Le RCLALQ dénonce de nouvelles hausses de loyers historiques pour les locataires

Le RCLALQ dénonce de nouvelles hausses de loyers historiques pour les locataires
Le RCLALQ dénonce de nouvelles hausses de loyers @ Crédit photo Eric Beaupré / Vingt55 Tous droits réservés.

DRUMMONDVILLE

Les locataires devront une fois de plus composer avec des hausses de loyers importantes en 2026. Le Tribunal administratif du logement (TAL) a récemment fixé à 3,1 % le taux de base servant au calcul des augmentations de loyers, une décision qui suscite une vive réaction du Regroupement des comités logement et associations de locataires du Québec (RCLALQ).

 Le Tribunal administratif du logement (TAL) a récemment fixé à 3,1 % le taux de base @ Crédit photo Eric Beaupré / Vingt55 Tous droits réservés.

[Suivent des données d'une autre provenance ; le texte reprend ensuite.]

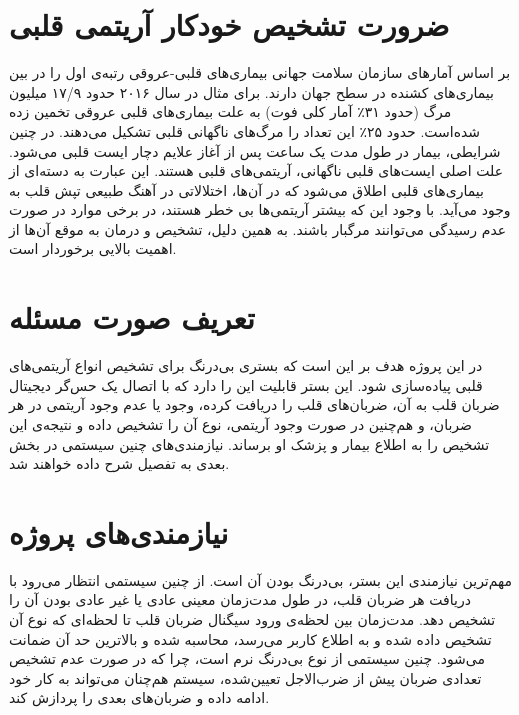 
\pagebreak

\section{ضرورت تشخیص خودکار آریتمی قلبی}
بر اساس آمارهای سازمان سلامت جهانی بیماری‌های قلبی-عروقی  رتبه‌ی اول را در بین بیماری‌های کشنده در سطح جهان دارند. برای مثال در سال ۲۰۱۶ حدود ۱۷/۹ میلیون مرگ (حدود ۳۱٪ آمار کلی فوت) به علت بیماری‌های قلبی عروقی تخمین زده شده‌است. \cite{WHO} حدود ۲۵٪ این تعداد را مرگ‌های ناگهانی قلبی  تشکیل می‌دهند. \cite{Srinivasan2018} در چنین شرایطی، بیمار در طول مدت یک ساعت پس از آغاز علایم دچار ایست قلبی می‌شود. 
علت اصلی ایست‌های قلبی ناگهانی، آریتمی‌های قلبی هستند. \cite{Cleveland} این عبارت به دسته‌ای از بیماری‌های قلبی اطلاق می‌شود که در آن‌ها، اختلالاتی در آهنگ طبیعی تپش قلب به وجود می‌آید. با وجود این که بیشتر آریتمی‌ها بی خطر هستند، در برخی موارد در صورت عدم رسیدگی می‌توانند مرگبار باشند. به همین دلیل، تشخیص و درمان به موقع آن‌ها از اهمیت بالایی برخوردار است.

\section{تعریف صورت مسئله} 
در این پروژه هدف بر این است که بستری بی‌درنگ برای تشخیص انواع آریتمی‌های قلبی پیاده‌سازی شود. این بستر قابلیت این را دارد که با اتصال یک حس‌گر دیجیتال ضربان قلب به آن، ضربان‌های قلب را دریافت کرده، وجود یا عدم وجود آریتمی در هر ضربان، و هم‌چنین در صورت وجود آریتمی، نوع آن را تشخیص داده و نتیجه‌ی این تشخیص را به اطلاع بیمار و پزشک او برساند. نیازمندی‌های چنین سیستمی در بخش بعدی به تفصیل شرح داده خواهند شد.

\section{نیازمندی‌های پروژه}
مهم‌ترین نیازمندی این بستر، بی‌درنگ بودن آن است. از چنین سیستمی انتظار می‌رود با دریافت هر ضربان قلب، در طول مدت‌زمان معینی عادی یا غیر عادی بودن آن را تشخیص دهد. مدت‌زمان بین لحظه‌ی ورود سیگنال ضربان قلب تا لحظه‌ای که نوع آن تشخیص داده شده و به اطلاع کاربر می‌رسد، محاسبه شده و بالاترین حد آن ضمانت می‌شود. چنین سیستمی از نوع بی‌درنگ نرم است، چرا که در صورت عدم تشخیص تعدادی ضربان پیش از ضرب‌الاجل تعیین‌شده، سیستم هم‌چنان می‌تواند به کار خود ادامه داده و ضربان‌های بعدی را پردازش کند.

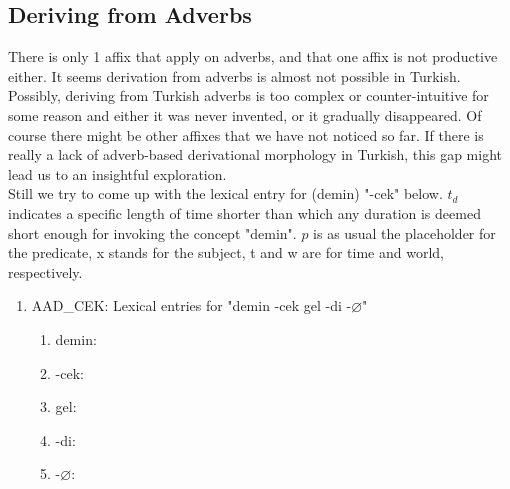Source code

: \documentclass[11pt]{article} %
\begin{document}


\subsection{Deriving from Adverbs}

There is only 1 affix that apply on adverbs, and that one affix is not productive either. It seems derivation from adverbs is almost not possible in Turkish. Possibly, deriving from Turkish adverbs is too complex or counter-intuitive for some reason and either it was never invented, or it gradually disappeared. Of course there might be other affixes that we have not noticed so far. If there is really a lack of adverb-based derivational morphology in Turkish, this gap might lead us to an insightful exploration. \\

Still we try to come up with the lexical entry for (demin) "-cek" below. $t_d$ indicates a specific length of time shorter than which any duration is deemed short enough for invoking the concept "demin". $p$ is as usual the placeholder for the predicate, x stands for the subject, t and w are for time and world, respectively. \\ 


\begin{enumerate}[resume*]
	\item AAD\_CEK: Lexical entries for "demin -cek gel -di -$\varnothing$"
	\begin{enumerate}[label=(\alph*), ref=(\alph*)]\itemsep1pt
	\item demin: 
	\item -cek: 
	\item gel: 
	\item -di: 
	\item -$\varnothing$: 
	\end{enumerate}
\end{enumerate}
\end{document}
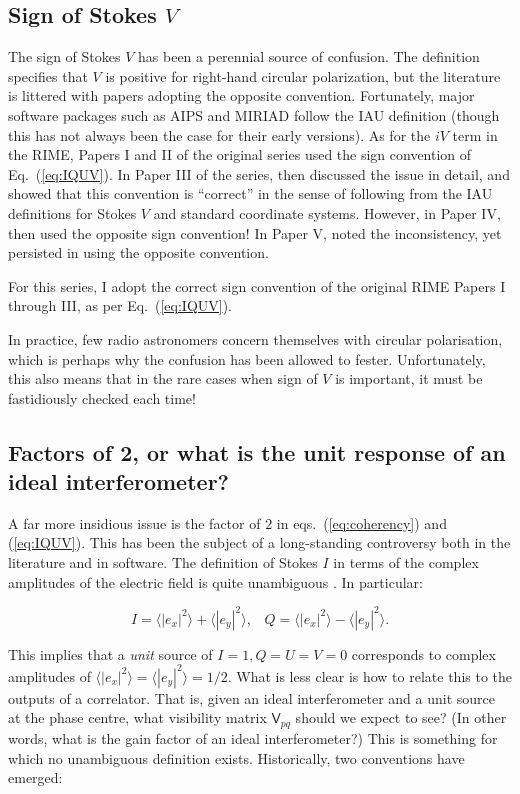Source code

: \documentclass{aa}
\newcommand{\coh}[2]{\mathsf{{#1}}_{{#2}}}
\begin{document}
\subsection{Sign of Stokes $V$}

The sign of Stokes $V$ has been a perennial source of confusion. The \citet{IAU74} definition specifies that $V$ is positive for right-hand circular polarization, but the literature is littered with papers adopting the opposite convention. Fortunately, major software packages such as AIPS and MIRIAD follow the IAU definition (though this 
has not always been the case for their early versions). As for the $iV$ term in the RIME, Papers I and II of the original series \citep{ME1,ME2} used the sign convention of Eq.~(\ref{eq:IQUV}). In Paper III of the series, \citet{ME3} then discussed the issue in detail, and showed that this convention is ``correct'' in the sense of following from the IAU definitions for Stokes $V$ and standard coordinate systems. However, in Paper IV, \citet{ME4} then used the opposite sign convention! In Paper V, \citet{ME5} noted the inconsistency, yet persisted in using the opposite convention. 

For this series, I adopt the correct sign convention of the original RIME Papers I through III, as per Eq.~(\ref{eq:IQUV}).

In practice, few radio astronomers concern themselves with circular polarisation, which is perhaps why the confusion has been allowed to fester. Unfortunately, this also means that in the rare cases when sign of $V$ is important, it
must be fastidiously checked each time!

\subsection{\label{sec:factor2}Factors of 2, or what is the unit response of an ideal interferometer?}

A far more insidious issue is the factor of $2$ in eqs.~(\ref{eq:coherency}) and (\ref{eq:IQUV}). This has been the subject of a long-standing controversy both in the literature and in software. The definition of Stokes $I$ in terms of the complex amplitudes of the electric field is quite unambiguous \citep{tms,born-wolf}. In particular:

\[
I=\langle |e_x|^2\rangle  + \langle |e_y|^2\rangle, \;\;\;
Q=\langle |e_x|^2\rangle  - \langle |e_y|^2\rangle.
\]

This implies that a {\em unit} source of $I=1, Q=U=V=0$ corresponds to complex amplitudes of $\langle |e_x|^2\rangle =\langle |e_y|^2\rangle = 1/2$. What is less clear is how to relate this to the outputs of a correlator. That is, given an ideal interferometer and a unit source at the phase centre, what visibility matrix $\coh{V}{pq}$ should we expect to see? (In other words, what is the gain factor of an ideal interferometer?) This is something for which no unambiguous definition exists. Historically, two conventions have emerged:
\end{document}
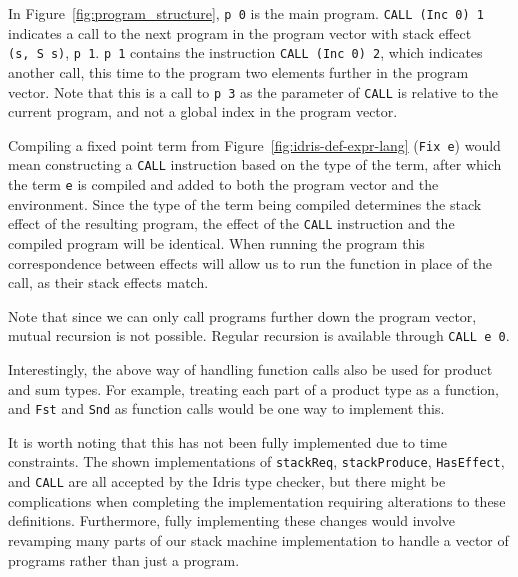 In Figure~\ref{fig:program_structure}, \texttt{p 0} is the main program. \texttt{CALL (Inc 0) 1} indicates a call to the next program in the program vector with stack effect \texttt{(s,~S~s)}, \texttt{p 1}. \texttt{p 1} contains the instruction \texttt{CALL (Inc 0) 2}, which indicates another call, this time to the program two elements further in the program vector. Note that this is a call to \texttt{p 3} as the parameter of \texttt{CALL} is relative to the current program, and not a global index in the program vector. 

Compiling a fixed point term from Figure~\ref{fig:idris-def-expr-lang} (\texttt{Fix e}) would mean constructing a \texttt{CALL} instruction based on the type of the term, after which the term \texttt{e} is compiled and added to both the program vector and the environment. Since the type of the term being compiled determines the stack effect of the resulting program, the effect of the \texttt{CALL} instruction and the compiled program will be identical. When running the program this correspondence between effects will allow us to run the function in place of the call, as their stack effects match.

Note that since we can only call programs further down the program vector, mutual recursion is not possible. Regular recursion is available through \texttt{CALL~e~0}.

Interestingly, the above way of handling function calls also be used for product and sum types. For example, treating each part of a product type as a function, and \texttt{Fst} and \texttt{Snd} as function calls would be one way to implement this.

It is worth noting that this has not been fully implemented due to time constraints. The shown implementations of \texttt{stackReq}, \texttt{stackProduce}, \texttt{HasEffect}, and \texttt{CALL} are all accepted by the Idris type checker, but there might be complications when completing the implementation requiring alterations to these definitions. Furthermore, fully implementing these changes would involve revamping many parts of our stack machine implementation to handle a vector of programs rather than just a program.
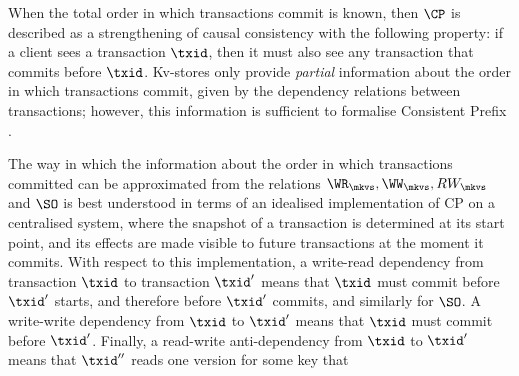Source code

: \label{para:cp}
When the total order in which transactions commit is known, then 
$\CP$ is described as a strengthening of causal consistency with the following property: 
if a client sees a transaction $\txid$,
then it must also see any transaction that commits before $\txid$. 
Kv-stores only provide {\em partial} information about the order in which transactions commit, 
given by the dependency relations between transactions; however, 
this information is sufficient to formalise Consistent Prefix \cite{laws}.

The way in which the information about the order in which transactions 
committed can be approximated from the relations $\WR_{\mkvs}, \WW_{\mkvs}, 
RW_{\mkvs}$ and $\SO$ is best understood in terms of an idealised implementation of 
CP on a centralised system, 
where the snapshot of a transaction is determined at its start point, and its effects are made visible 
to future transactions at the moment it commits. 
With respect to this implementation, a write-read dependency from transaction $\txid$ to transaction $\txid'$ 
means that 
$\txid$ {must} commit before $\txid'$ starts, and therefore before $\txid'$ commits,
and similarly for $\SO$.
% 
A write-write dependency from $\txid$ to $\txid'$ means that $\txid$ {must} commit before $\txid'$. 
Finally, a read-write anti-dependency from $\txid$ to $\txid'$ 
means that $\txid''$ reads one version for some key that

Selon l’organisme, ce nouveau taux, en vigueur depuis le 1er janvier, entraînera des augmentations significatives, sans apporter de solution durable à la crise du logement. Le RCLALQ déplore que cette révision réglementaire n’allège en rien le fardeau financier déjà lourd supporté par les locataires, particulièrement dans un contexte où l’accès au logement demeure de plus en plus difficile.

Le taux de base de 3,1 %, calculé à partir de la variation de l’inflation des quatre dernières années, représente l’un des niveaux les plus élevés observés depuis deux décennies, à l’exception des années 2024 et 2025. À cela s’ajoutent de nouvelles dispositions qui permettent désormais aux propriétaires d’intégrer jusqu’à 5 % des dépenses de rénovation dans l’augmentation du loyer, comparativement à environ 3 % depuis 2008.

Un marché locatif toujours précaire et sous le seuil d’équilibre à Drummondville

Malgré l’ajout de nouveaux logements, le taux d’inoccupation demeure faible, s’établissant à 1,8 %, un niveau bien en deçà de l’équilibre du marché locatif, généralement estimé autour de 3 %. Cette situation s’explique par une demande toujours supérieure à l’offre, alimentée par la croissance démographique et l’arrivée de nouveaux ménages. En conséquence, le marché locatif reste précaire à Drummondville, limitant les choix pour les locataires et maintenant des conditions favorables aux propriétaires.

Le règlement prévoit également que les hausses des taxes foncières et des assurances puissent être transférées aux locataires lorsqu’elles dépassent le taux de base. Cette situation risque de toucher de nombreuses municipalités, dont Montréal, où ces charges ont connu des augmentations marquées.

Le RCLALQ craint que ces changements ouvrent la porte à des hausses encore plus importantes que celles prévues par les indices officiels. « Sans contrôle effectif, on sait que les augmentations réellement demandées par les propriétaires seront bien supérieures à celles établies par le règlement », affirme Steve Baird, organisateur communautaire au RCLALQ.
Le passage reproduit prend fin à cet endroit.